A new AI framework transforms noisy radar signals into accurate breathing data in just 20 steps.

Deep Dive

A research team led by Yong Wang has introduced mmWave-Diffusion, a novel AI framework that significantly improves the accuracy of contactless respiration monitoring using millimeter-wave (mmWave) radar. The core innovation is an "observation-anchored conditional diffusion model" that directly models the residual between noisy radar phase observations and the true respiratory signal. Unlike standard diffusion models that start from pure noise, this approach initializes the generative sampling process within a neighborhood consistent with the actual radar measurements.
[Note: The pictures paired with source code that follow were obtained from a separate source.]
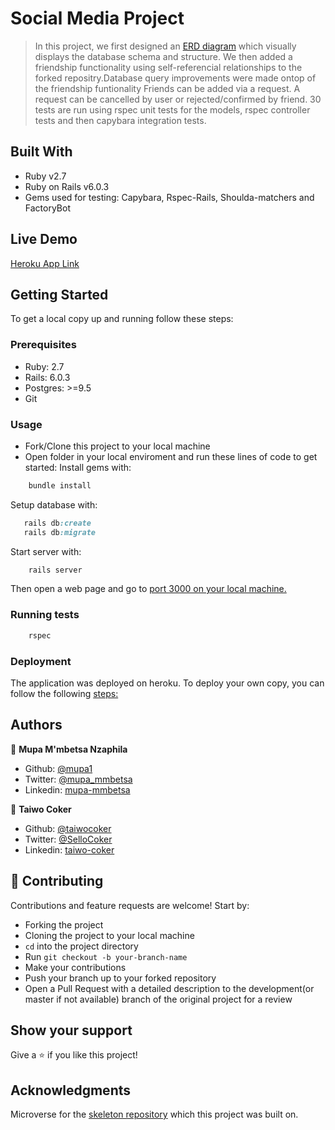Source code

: # Social Media Project
> In this project, we first designed an [ERD diagram]() which visually displays the database schema and structure.
> We then added a friendship functionality using self-referencial relationships to the forked repositry.Database query improvements were made ontop of the friendship funtionality
> Friends can be added via a request. A request can be cancelled by user or rejected/confirmed by friend.
> 30 tests are run using rspec unit tests for the models, rspec controller tests and then capybara integration tests.
## Built With
- Ruby v2.7
- Ruby on Rails v6.0.3
- Gems used for testing: Capybara, Rspec-Rails, Shoulda-matchers and FactoryBot
## Live Demo
[Heroku App Link](https://fast-crag-10905.herokuapp.com/users/sign_in
)
## Getting Started
To get a local copy up and running follow these steps:
### Prerequisites
- Ruby: 2.7
- Rails: 6.0.3
- Postgres: >=9.5
- Git
### Usage
- Fork/Clone this project to your local machine
- Open folder in your local enviroment and run these lines of code to get started:
Install gems with:
```Ruby
    bundle install
```
Setup database with:
```Ruby
   rails db:create
   rails db:migrate
```
Start server with:
```Ruby
    rails server
```
Then open a web page and go to [port 3000 on your local machine.](http://localhost:3000)
### Running tests
```Ruby
    rspec
```
### Deployment
The application was deployed on heroku.
To deploy your own copy, you can follow the following [steps:](https://devcenter.heroku.com/articles/git)
## Authors

👤 **Mupa M'mbetsa Nzaphila**

- Github: [@mupa1](https://github.com/Mupa1)
- Twitter: [@mupa_mmbetsa](https://twitter.com/mupa_mmbetsa)
- Linkedin: [mupa-mmbetsa](https://www.linkedin.com/in/mupa-mmbetsa)

👤 **Taiwo Coker**

- Github: [@taiwocoker](https://github.com/taiwocoker)
- Twitter: [@SelloCoker](https://twitter.com/SelloCoker)
- Linkedin: [taiwo-coker](https://linkedin.com/in/taiwo-coker)
## 🤝 Contributing
Contributions and feature requests are welcome!
Start by:
- Forking the project
- Cloning the project to your local machine
- `cd` into the project directory
- Run `git checkout -b your-branch-name`
- Make your contributions
- Push your branch up to your forked repository
- Open a Pull Request with a detailed description to the development(or master if not available) branch of the original project for a review
## Show your support
Give a ⭐️ if you like this project!
## Acknowledgments
Microverse for the [skeleton repository](https://github.com/microverseinc/ror-social-scaffold) which this project was built on.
This alignment with measurement physics drastically reduces the computational overhead, requiring only 20 reverse diffusion steps for robust inference.

The framework is powered by a custom architecture called the Radar Diffusion Transformer (RDT). The RDT is explicitly conditioned on the raw phase observations and enforces strict temporal alignment through patch-level dual positional encodings. Crucially, it injects local physical priors using a banded-mask multi-head cross-attention mechanism, which helps the model distinguish subtle breathing patterns from non-stationary interference like body micromovements. Evaluated on a substantial dataset of 13.25 hours of synchronized radar and respiration data, the system achieves state-of-the-art performance in both waveform reconstruction and respiratory-rate estimation, demonstrating strong generalization capabilities. The work has been accepted for presentation at the prestigious IEEE ICASSP 2026 conference.

Key Points
  • Uses a novel observation-anchored conditional diffusion model to remove body motion interference from radar signals, starting inference from measurement-consistent data instead of random noise.
  • The custom Radar Diffusion Transformer (RDT) enables robust denoising in just 20 reverse steps by using dual positional encodings and banded-mask cross-attention to inject physical priors.
  • Achieved state-of-the-art respiration monitoring results on 13.25 hours of real data, enabling fine-grained, contactless health sensing with strong generalization.

Why It Matters

Enables accurate, non-invasive continuous health monitoring for sleep studies, patient care, and wellness tracking without wearable sensors.